Pascal Zuberbühler (Watch out for more on this goalkeeping topic in our post-tournament analysis)

However, Al Ahly's game awareness and attacking efficiency was notable in the game's decisive goal. Despite making a good goalkeeping intervention, Andrada was unable to deny Al Ahly's right wing-back, Hany from scoring, after he recognised the opportunity to advance and join his team's attack.

Roy Aitken:
"Throughout the match Al Ahly produced many moments of disciplined counter-attack play (obviously something they had worked on prior this match). The speed and endeavour from the team counter-attack was clearly evident and this was highlighted with the winning goal. Had they been more clinical with other equally impressive breaks during the match, Al Ahly could have won the game by several goals.
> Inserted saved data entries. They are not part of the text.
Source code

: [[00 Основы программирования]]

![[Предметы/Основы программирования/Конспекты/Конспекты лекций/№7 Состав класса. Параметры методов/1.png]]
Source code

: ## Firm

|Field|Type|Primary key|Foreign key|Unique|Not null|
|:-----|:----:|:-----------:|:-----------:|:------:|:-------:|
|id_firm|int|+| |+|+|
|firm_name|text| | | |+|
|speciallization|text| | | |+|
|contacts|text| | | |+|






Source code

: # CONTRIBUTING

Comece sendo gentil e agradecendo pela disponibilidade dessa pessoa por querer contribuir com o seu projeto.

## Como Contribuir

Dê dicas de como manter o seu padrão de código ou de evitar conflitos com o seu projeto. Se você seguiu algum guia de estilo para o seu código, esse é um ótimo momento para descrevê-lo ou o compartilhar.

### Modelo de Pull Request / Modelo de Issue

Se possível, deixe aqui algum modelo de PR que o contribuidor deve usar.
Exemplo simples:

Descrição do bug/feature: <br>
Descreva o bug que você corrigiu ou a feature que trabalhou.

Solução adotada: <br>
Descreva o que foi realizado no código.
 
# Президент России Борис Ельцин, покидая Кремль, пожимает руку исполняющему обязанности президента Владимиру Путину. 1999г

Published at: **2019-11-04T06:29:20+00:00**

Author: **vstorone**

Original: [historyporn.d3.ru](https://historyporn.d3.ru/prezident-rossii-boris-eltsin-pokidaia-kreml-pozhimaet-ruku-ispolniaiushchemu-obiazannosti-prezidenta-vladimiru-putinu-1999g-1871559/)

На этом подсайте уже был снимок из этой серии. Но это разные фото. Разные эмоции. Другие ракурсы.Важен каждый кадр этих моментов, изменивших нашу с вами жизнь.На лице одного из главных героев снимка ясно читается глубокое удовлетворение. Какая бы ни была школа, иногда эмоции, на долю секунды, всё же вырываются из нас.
The final decision and execution are things I am sure the coach will be working on before the next game, although he must have been impressed with his team's implementation of the tactic."

On transition to attack, Al Ahly centre forward Taher makes run into the left channel to stretch the Monterrey defence. He is supported by his fellow attackers, midfielders and wing-backs prior to Afsha's long-range shot on target.
Al Ahly win the loose ball and initiate a fast attack with a quick switch of play. Right wing-back (30) Hany recognises the opportunity to make an inside forward run (whilst not compromising team structure) and executes a well struck shot to score the winning goal.